• **PROVIDED DATA**:
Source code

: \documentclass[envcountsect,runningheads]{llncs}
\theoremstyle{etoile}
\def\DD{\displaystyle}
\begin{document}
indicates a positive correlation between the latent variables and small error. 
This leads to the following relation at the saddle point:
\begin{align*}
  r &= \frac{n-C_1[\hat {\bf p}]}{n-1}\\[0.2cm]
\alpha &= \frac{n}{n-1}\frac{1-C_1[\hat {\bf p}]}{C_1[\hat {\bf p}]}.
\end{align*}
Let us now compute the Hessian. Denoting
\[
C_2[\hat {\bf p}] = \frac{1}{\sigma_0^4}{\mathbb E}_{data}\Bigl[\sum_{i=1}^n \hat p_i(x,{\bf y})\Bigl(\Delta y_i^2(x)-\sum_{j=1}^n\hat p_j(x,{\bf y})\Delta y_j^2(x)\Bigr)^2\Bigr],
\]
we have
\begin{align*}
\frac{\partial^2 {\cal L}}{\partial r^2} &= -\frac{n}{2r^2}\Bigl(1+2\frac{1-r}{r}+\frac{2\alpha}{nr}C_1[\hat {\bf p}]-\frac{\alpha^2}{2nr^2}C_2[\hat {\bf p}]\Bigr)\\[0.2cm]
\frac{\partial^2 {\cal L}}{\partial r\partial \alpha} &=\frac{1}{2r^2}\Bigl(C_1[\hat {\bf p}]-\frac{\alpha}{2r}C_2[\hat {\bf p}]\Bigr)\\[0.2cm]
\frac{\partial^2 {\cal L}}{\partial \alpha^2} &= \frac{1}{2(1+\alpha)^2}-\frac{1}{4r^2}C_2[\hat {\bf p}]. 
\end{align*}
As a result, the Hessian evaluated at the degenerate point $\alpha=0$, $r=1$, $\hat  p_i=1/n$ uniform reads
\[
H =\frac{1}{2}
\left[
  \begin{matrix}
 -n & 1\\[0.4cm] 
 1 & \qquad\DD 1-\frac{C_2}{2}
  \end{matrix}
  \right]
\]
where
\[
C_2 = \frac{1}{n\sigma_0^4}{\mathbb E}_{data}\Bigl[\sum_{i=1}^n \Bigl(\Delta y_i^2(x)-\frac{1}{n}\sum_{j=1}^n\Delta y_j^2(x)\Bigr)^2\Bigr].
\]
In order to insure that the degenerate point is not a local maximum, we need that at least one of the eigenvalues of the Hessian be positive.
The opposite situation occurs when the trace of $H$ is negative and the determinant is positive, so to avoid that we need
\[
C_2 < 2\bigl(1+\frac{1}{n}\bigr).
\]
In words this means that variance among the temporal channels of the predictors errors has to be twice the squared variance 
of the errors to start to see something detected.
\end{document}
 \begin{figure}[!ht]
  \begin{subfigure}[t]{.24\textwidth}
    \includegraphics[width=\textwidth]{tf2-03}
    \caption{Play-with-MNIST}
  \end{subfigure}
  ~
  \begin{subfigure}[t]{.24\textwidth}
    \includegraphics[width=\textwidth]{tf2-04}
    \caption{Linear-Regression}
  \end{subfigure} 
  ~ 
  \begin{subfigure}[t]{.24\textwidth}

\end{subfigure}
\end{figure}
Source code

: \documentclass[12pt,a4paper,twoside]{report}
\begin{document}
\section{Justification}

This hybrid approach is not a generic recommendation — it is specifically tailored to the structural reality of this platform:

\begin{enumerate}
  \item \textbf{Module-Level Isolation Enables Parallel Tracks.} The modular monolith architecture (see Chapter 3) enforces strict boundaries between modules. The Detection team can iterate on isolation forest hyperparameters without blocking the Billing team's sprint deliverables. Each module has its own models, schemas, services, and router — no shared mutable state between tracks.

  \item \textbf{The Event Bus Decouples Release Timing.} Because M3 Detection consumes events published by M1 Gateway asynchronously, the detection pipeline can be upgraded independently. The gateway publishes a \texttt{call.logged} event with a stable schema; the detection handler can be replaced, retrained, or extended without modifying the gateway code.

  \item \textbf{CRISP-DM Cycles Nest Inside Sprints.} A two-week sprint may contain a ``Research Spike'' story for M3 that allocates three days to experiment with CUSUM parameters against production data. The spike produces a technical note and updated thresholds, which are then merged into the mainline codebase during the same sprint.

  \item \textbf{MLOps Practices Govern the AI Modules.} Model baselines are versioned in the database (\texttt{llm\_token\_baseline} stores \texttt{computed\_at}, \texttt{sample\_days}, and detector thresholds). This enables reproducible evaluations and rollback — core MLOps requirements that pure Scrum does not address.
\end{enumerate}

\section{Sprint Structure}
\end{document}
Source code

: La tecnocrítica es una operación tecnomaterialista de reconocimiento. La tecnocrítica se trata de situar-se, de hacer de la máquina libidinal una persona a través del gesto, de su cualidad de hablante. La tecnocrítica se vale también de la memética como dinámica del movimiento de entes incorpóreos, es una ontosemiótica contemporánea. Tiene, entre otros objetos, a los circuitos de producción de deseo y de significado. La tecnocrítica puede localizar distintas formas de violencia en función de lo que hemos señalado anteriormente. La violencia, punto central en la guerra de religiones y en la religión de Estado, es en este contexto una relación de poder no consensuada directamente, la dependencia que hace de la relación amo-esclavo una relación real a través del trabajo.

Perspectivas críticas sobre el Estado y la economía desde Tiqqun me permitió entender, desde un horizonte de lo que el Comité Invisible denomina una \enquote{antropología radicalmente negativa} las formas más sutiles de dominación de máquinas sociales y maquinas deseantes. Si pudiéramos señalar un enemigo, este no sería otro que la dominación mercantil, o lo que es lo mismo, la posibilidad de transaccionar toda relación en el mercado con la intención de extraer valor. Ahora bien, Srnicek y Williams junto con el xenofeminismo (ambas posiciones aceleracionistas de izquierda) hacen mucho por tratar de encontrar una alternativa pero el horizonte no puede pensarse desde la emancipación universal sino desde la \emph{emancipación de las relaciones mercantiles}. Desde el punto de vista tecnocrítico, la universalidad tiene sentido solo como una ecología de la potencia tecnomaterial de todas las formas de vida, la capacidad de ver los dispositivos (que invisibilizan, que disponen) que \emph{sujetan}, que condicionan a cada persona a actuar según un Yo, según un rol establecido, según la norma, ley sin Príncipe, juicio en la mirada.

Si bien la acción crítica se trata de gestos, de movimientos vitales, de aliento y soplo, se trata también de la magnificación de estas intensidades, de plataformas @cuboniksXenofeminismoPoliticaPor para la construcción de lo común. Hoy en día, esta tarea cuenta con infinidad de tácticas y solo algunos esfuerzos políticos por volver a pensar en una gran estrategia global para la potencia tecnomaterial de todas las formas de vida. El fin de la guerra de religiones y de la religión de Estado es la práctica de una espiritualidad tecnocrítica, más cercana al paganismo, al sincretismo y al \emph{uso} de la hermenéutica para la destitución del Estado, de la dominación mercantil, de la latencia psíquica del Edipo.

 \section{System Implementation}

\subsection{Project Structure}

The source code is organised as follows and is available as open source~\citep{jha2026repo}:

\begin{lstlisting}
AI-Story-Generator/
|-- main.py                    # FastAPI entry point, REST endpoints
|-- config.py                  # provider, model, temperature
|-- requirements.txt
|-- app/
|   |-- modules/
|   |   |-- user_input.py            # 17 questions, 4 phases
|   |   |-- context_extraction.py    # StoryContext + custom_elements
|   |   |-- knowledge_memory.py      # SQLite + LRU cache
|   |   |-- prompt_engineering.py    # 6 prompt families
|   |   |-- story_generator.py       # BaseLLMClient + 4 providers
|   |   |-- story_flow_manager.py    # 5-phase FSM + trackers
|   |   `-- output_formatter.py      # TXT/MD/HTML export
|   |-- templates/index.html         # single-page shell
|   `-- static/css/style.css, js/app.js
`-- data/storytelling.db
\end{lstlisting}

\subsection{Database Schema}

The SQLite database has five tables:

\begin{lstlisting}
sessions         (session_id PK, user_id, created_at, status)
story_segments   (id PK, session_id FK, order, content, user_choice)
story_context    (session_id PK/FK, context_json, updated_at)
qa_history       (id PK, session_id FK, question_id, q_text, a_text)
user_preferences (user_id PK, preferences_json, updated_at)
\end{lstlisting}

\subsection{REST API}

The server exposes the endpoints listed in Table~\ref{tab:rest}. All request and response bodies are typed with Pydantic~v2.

• **DESCRIPTION OF THE TASK**:
All that is wanted is an exact copy of the lines above from the one with "of the errors" through the one with "the gateway code.", with both ends included.

• **THE ANSWER**:
of the errors to start to see something detected.
\end{document}
 \begin{figure}[!ht]
  \begin{subfigure}[t]{.24\textwidth}
    \includegraphics[width=\textwidth]{tf2-03}
    \caption{Play-with-MNIST}
  \end{subfigure}
  ~
  \begin{subfigure}[t]{.24\textwidth}
    \includegraphics[width=\textwidth]{tf2-04}
    \caption{Linear-Regression}
  \end{subfigure} 
  ~ 
  \begin{subfigure}[t]{.24\textwidth}

\end{subfigure}
\end{figure}
Source code

: \documentclass[12pt,a4paper,twoside]{report}
\begin{document}
\section{Justification}

This hybrid approach is not a generic recommendation — it is specifically tailored to the structural reality of this platform:

\begin{enumerate}
  \item \textbf{Module-Level Isolation Enables Parallel Tracks.} The modular monolith architecture (see Chapter 3) enforces strict boundaries between modules. The Detection team can iterate on isolation forest hyperparameters without blocking the Billing team's sprint deliverables. Each module has its own models, schemas, services, and router — no shared mutable state between tracks.

  \item \textbf{The Event Bus Decouples Release Timing.} Because M3 Detection consumes events published by M1 Gateway asynchronously, the detection pipeline can be upgraded independently. The gateway publishes a \texttt{call.logged} event with a stable schema; the detection handler can be replaced, retrained, or extended without modifying the gateway code.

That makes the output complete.